→ What the task asks
In the copy, keep the lines from the first line of the material below through the line containing "A: We've cited" exactly as they are, and include no pictures.

◇ ◇ ◇

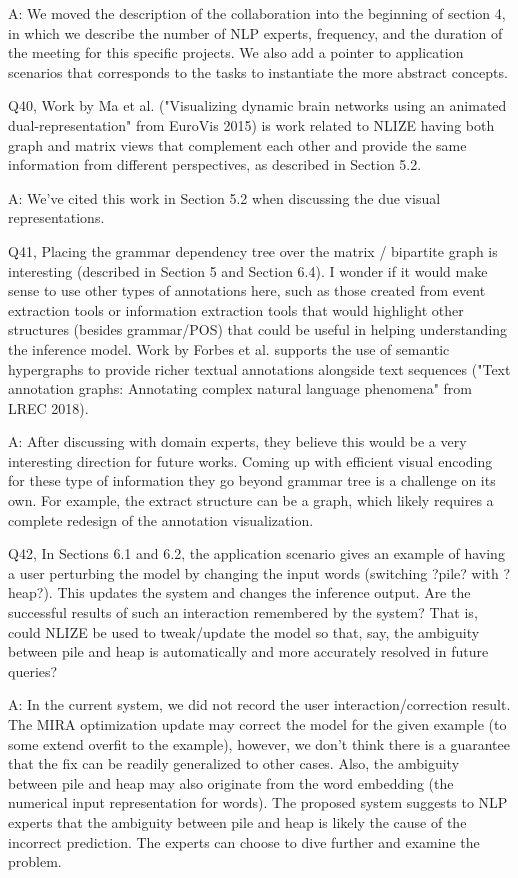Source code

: A: We moved the description of the collaboration into the beginning of section 4, in which we describe the number of NLP experts, frequency, and the duration of the meeting for this specific projects. We also add a pointer to application scenarios that corresponds to the tasks to instantiate the more abstract concepts.

Q40, Work by Ma et al. ("Visualizing dynamic brain networks using an animated dual-representation" from EuroVis 2015) is work related to NLIZE having both graph and matrix views that complement each other and provide the same information from different perspectives, as described in Section 5.2.

A: We've cited this work in Section 5.2 when discussing the due visual representations.

Q41, Placing the grammar dependency tree over the matrix / bipartite graph is interesting (described in Section 5 and Section 6.4). I wonder if it would make sense to use other types of annotations here, such as those created from event extraction tools or information extraction tools that would highlight other structures (besides grammar/POS) that could be useful in helping understanding the inference model. Work by Forbes et al. supports the use of semantic hypergraphs to provide richer textual annotations alongside text sequences ("Text annotation graphs: Annotating complex natural language phenomena" from LREC 2018).

A: After discussing with domain experts, they believe this would be a very interesting direction for future works. Coming up with efficient visual encoding for these type of information they go beyond grammar tree is a challenge on its own. For example, the extract structure can be a graph, which likely requires a complete redesign of the annotation visualization.

Q42, In Sections 6.1 and 6.2, the application scenario gives an example of having a user perturbing the model by changing the input words (switching ?pile? with ?heap?). This updates the system and changes the inference output. Are the successful results of such an interaction remembered by the system? That is, could NLIZE be used to tweak/update the model so that, say, the ambiguity between pile and heap is automatically and more accurately resolved in future queries?

A: In the current system, we did not record the user interaction/correction result. The MIRA optimization update may correct the model for the given example (to some extend overfit to the example), however, we don't think there is a guarantee that the fix can be readily generalized to other cases. Also, the ambiguity between pile and heap may also originate from the word embedding (the numerical input representation for words). The proposed system suggests to NLP experts that the ambiguity between pile and heap is likely the cause of the incorrect prediction. The experts can choose to dive further and examine the problem.

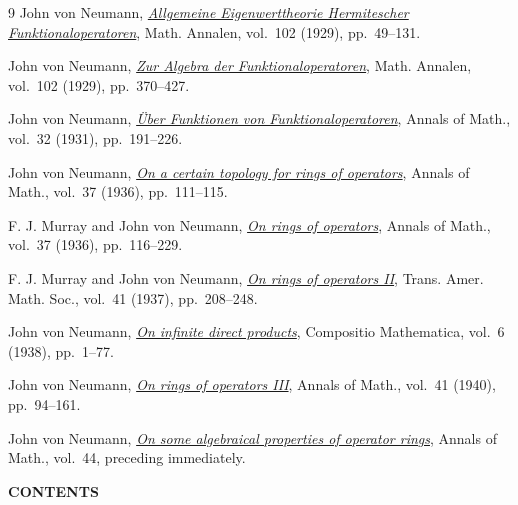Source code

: \documentclass[b5paper,twoside]{article}
\theoremstyle{mvnplain}
\begin{document}
\renewcommand{\refname}{\centering\MakeUppercase{Bibliography}}
\begin{thebibliography}{9}
John von Neumann,
\href{https://doi.org/10.1007/BF01782338}{\emph{Allgemeine Eigenwerttheorie
Hermitescher Funktionaloperatoren}}, Math. Annalen, vol.~102 (1929),
pp.~49--131.

John von Neumann,
\href{https://doi.org/10.1007/BF01782352}{\emph{Zur Algebra der
Funktionaloperatoren}}, Math. Annalen, vol.~102 (1929), pp.~370--427.

John von Neumann,
\href{https://doi.org/10.2307/1968185}{\emph{\"Uber Funktionen von
Funktionaloperatoren}}, Annals of Math., vol.~32 (1931), pp.~191--226.

John von Neumann,
\href{https://doi.org/10.2307/1968692}{\emph{On a certain topology for rings
of operators}}, Annals of Math., vol.~37 (1936), pp.~111--115.

F. J. Murray and John von Neumann,
\href{https://doi.org/10.2307/1968693}{\emph{On rings of operators}}, Annals
of Math., vol.~37 (1936), pp.~116--229.

F. J. Murray and John von Neumann,
\href{https://doi.org/10.1090/S0002-9947-1937-1501899-4}{\emph{On rings of
operators II}}, Trans. Amer. Math. Soc., vol.~41 (1937), pp.~208--248.

John von Neumann,
\href{https://www.numdam.org/item/CM_1939__6__1_0/}{\emph{On infinite direct
products}}, Compositio Mathematica, vol.~6 (1938), pp.~1--77.

John von Neumann,
\href{https://doi.org/10.2307/1968823}{\emph{On rings of operators III}},
Annals of Math., vol.~41 (1940), pp.~94--161.

John von Neumann,
\href{https://doi.org/10.2307/1969106}{\emph{On some algebraical properties
of operator rings}}, Annals of Math., vol.~44, preceding immediately.
\end{thebibliography}

\label{contents}
\begin{center}\bfseries\MakeUppercase{Contents}\end{center}

\newcommand{\ContentsChapter}[2]{%
  \par\noindent\hyperref[#1]{\textbf{#2}}\par}
\newcommand{\ContentsSection}[3]{%
  \par\hangindent=2.8em\hangafter=1\noindent\hspace*{1.5em}%
  \hyperref[#1]{\S#2\quad #3}\par}
\newcommand{\ContentsStatement}[3]{%
  \par\hangindent=4.7em\hangafter=1\noindent\hspace*{3.3em}%
  \hyperref[#1]{#2.\quad #3}\par}
\end{document}

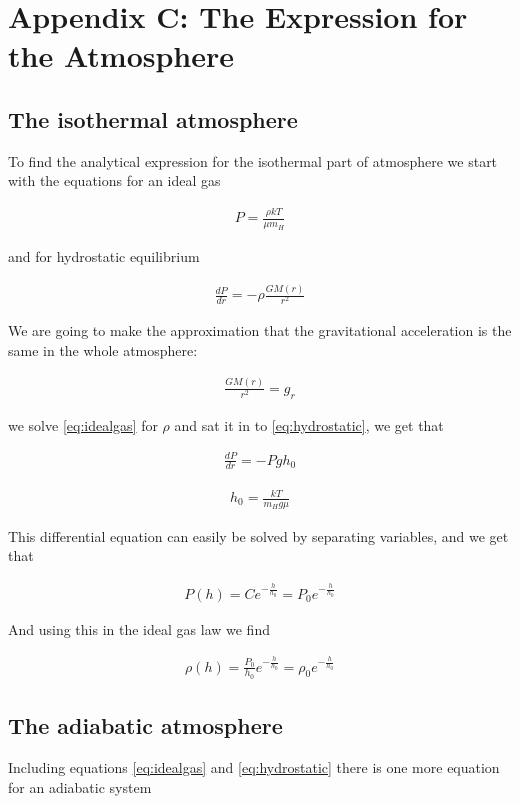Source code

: \documentclass[a4paper, 10pt]{article}
\begin{document}
\section{Appendix C: The Expression for the Atmosphere}\label{sec:atmosphere}
\subsection{The isothermal atmosphere}
To find the analytical expression for the isothermal part of atmosphere we start with the equations for an ideal gas \cite{1e}

\begin{align}\label{eq:idealgas}
P = \frac{\rho kT}{\mu m_H}
\end{align}

and for hydrostatic equilibrium 

\begin{align}\label{eq:hydrostatic}
\frac{dP}{dr} = -\rho \frac{GM(r)}{r^2}
\end{align}

We are going to make the approximation that the gravitational acceleration is the same in the whole atmosphere:

\begin{align}
\frac{GM(r)}{r^2} = g_r
\end{align}

we solve \ref{eq:idealgas} for $\rho$ and sat it in to \ref{eq:hydrostatic}, we get that

\begin{align}
\frac{dP}{dr} = -Pg h_0
\end{align}

\begin{align}
h_0 = \frac{kT}{m_H g \mu}
\end{align}

This differential equation can easily be solved by separating variables, and we get that

\begin{align}
P(h) = C e^{-\frac{h}{h_0}} = P_0 e^{-\frac{h}{h_0}}
\end{align}

And using this in the ideal gas law we find

\begin{align}
\rho (h) = \frac{P_0}{h_0} e^{-\frac{h}{h_0}} = \rho_0 e^{-\frac{h}{h_0}}
\end{align}

\subsection{The adiabatic atmosphere}
Including equations \ref{eq:idealgas} and \ref{eq:hydrostatic} there is one more equation for an adiabatic system
\end{document}
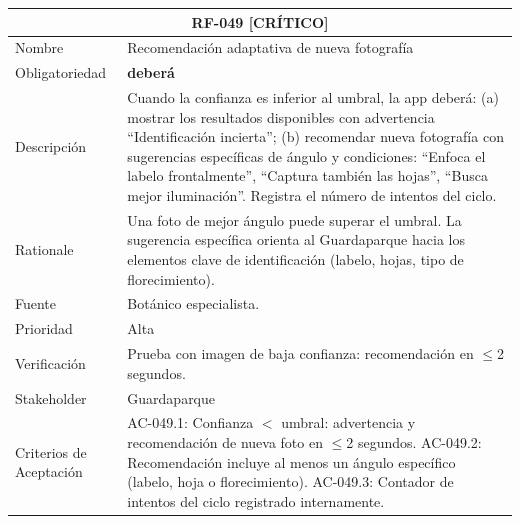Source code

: \documentclass[12pt, a4paper]{article}
\newcommand{\criticomark}{\textcolor{criticolor}{\textbf{[CR\'ITICO]}}}
\begin{document}
\begin{longtable}{|p{3cm}|p{11.5cm}|}
\hline
\multicolumn{2}{|c|}{\textbf{RF-049} \criticomark} \\
\hline
Nombre & Recomendaci\'on adaptativa de nueva fotograf\'ia \\
\hline
Obligatoriedad & \textbf{deber\'a} \\
\hline
Descripci\'on & Cuando la confianza es inferior al umbral, la app deber\'a: (a) mostrar los resultados disponibles con advertencia ``Identificaci\'on incierta''; (b) recomendar nueva fotograf\'ia con sugerencias espec\'ificas de \'angulo y condiciones: ``Enfoca el labelo frontalmente'', ``Captura tambi\'en las hojas'', ``Busca mejor iluminaci\'on''. Registra el n\'umero de intentos del ciclo. \\
\hline
Rationale & Una foto de mejor \'angulo puede superar el umbral. La sugerencia espec\'ifica orienta al Guardaparque hacia los elementos clave de identificaci\'on (labelo, hojas, tipo de florecimiento). \\
\hline
Fuente & Bot\'anico especialista. \\
\hline
Prioridad & Alta \\
\hline
Verificaci\'on & Prueba con imagen de baja confianza: recomendaci\'on en $\leq$2 segundos. \\
\hline
Stakeholder & Guardaparque \\
\hline
Criterios de Aceptaci\'on &
AC-049.1: Confianza $<$ umbral: advertencia y recomendaci\'on de nueva foto en $\leq$2 segundos. \newline
AC-049.2: Recomendaci\'on incluye al menos un \'angulo espec\'ifico (labelo, hoja o florecimiento). \newline
AC-049.3: Contador de intentos del ciclo registrado internamente. \\
\hline
\end{longtable}
\end{document}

◇ ◇ ◇

→ Result
Source code

: A: We moved the description of the collaboration into the beginning of section 4, in which we describe the number of NLP experts, frequency, and the duration of the meeting for this specific projects. We also add a pointer to application scenarios that corresponds to the tasks to instantiate the more abstract concepts.

Q40, Work by Ma et al. ("Visualizing dynamic brain networks using an animated dual-representation" from EuroVis 2015) is work related to NLIZE having both graph and matrix views that complement each other and provide the same information from different perspectives, as described in Section 5.2.

A: We've cited this work in Section 5.2 when discussing the due visual representations.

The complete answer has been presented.